What you will do.
Print the lines in the listing below that fall between the line with "- Regulatory hurdles" and the line with "- Limited avenues", those two lines included, exactly as they stand and with nothing else.

Input for this task.
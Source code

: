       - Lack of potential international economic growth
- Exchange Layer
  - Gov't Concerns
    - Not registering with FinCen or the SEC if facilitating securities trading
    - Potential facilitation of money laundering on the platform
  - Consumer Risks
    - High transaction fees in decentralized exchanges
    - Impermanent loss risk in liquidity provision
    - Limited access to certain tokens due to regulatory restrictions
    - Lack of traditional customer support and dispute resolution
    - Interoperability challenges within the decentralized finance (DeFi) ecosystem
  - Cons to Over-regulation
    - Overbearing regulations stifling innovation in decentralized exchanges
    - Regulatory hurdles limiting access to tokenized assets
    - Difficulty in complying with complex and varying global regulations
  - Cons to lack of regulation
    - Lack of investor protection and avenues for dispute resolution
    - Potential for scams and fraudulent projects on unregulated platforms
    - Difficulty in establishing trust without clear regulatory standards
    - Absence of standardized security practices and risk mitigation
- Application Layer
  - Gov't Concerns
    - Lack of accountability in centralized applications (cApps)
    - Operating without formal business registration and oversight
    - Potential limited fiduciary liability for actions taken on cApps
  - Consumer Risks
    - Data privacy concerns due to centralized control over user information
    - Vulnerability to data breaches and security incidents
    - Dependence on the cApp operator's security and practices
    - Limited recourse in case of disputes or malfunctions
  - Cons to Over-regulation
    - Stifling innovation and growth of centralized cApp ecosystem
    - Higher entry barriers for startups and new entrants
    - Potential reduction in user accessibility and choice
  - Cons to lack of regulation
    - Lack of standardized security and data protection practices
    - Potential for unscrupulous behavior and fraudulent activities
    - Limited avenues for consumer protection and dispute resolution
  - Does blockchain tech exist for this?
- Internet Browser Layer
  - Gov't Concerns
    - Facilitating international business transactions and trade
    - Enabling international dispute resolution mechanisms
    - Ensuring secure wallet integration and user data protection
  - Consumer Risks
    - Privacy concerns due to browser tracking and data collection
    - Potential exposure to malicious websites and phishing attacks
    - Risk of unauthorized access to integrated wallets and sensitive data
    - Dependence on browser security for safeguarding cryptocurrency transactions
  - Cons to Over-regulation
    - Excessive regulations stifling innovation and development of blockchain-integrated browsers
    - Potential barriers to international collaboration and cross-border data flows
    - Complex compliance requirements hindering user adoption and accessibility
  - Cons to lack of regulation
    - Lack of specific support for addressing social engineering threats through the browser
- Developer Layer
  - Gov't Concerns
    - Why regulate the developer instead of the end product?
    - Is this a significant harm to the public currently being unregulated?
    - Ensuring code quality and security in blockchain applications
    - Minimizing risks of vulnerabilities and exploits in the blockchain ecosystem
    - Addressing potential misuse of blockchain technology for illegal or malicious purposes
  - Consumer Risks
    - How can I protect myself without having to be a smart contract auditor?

Task answer.
    - Regulatory hurdles limiting access to tokenized assets
    - Difficulty in complying with complex and varying global regulations
  - Cons to lack of regulation
    - Lack of investor protection and avenues for dispute resolution
    - Potential for scams and fraudulent projects on unregulated platforms
    - Difficulty in establishing trust without clear regulatory standards
    - Absence of standardized security practices and risk mitigation
- Application Layer
  - Gov't Concerns
    - Lack of accountability in centralized applications (cApps)
    - Operating without formal business registration and oversight
    - Potential limited fiduciary liability for actions taken on cApps
  - Consumer Risks
    - Data privacy concerns due to centralized control over user information
    - Vulnerability to data breaches and security incidents
    - Dependence on the cApp operator's security and practices
    - Limited recourse in case of disputes or malfunctions
  - Cons to Over-regulation
    - Stifling innovation and growth of centralized cApp ecosystem
    - Higher entry barriers for startups and new entrants
    - Potential reduction in user accessibility and choice
  - Cons to lack of regulation
    - Lack of standardized security and data protection practices
    - Potential for unscrupulous behavior and fraudulent activities
    - Limited avenues for consumer protection and dispute resolution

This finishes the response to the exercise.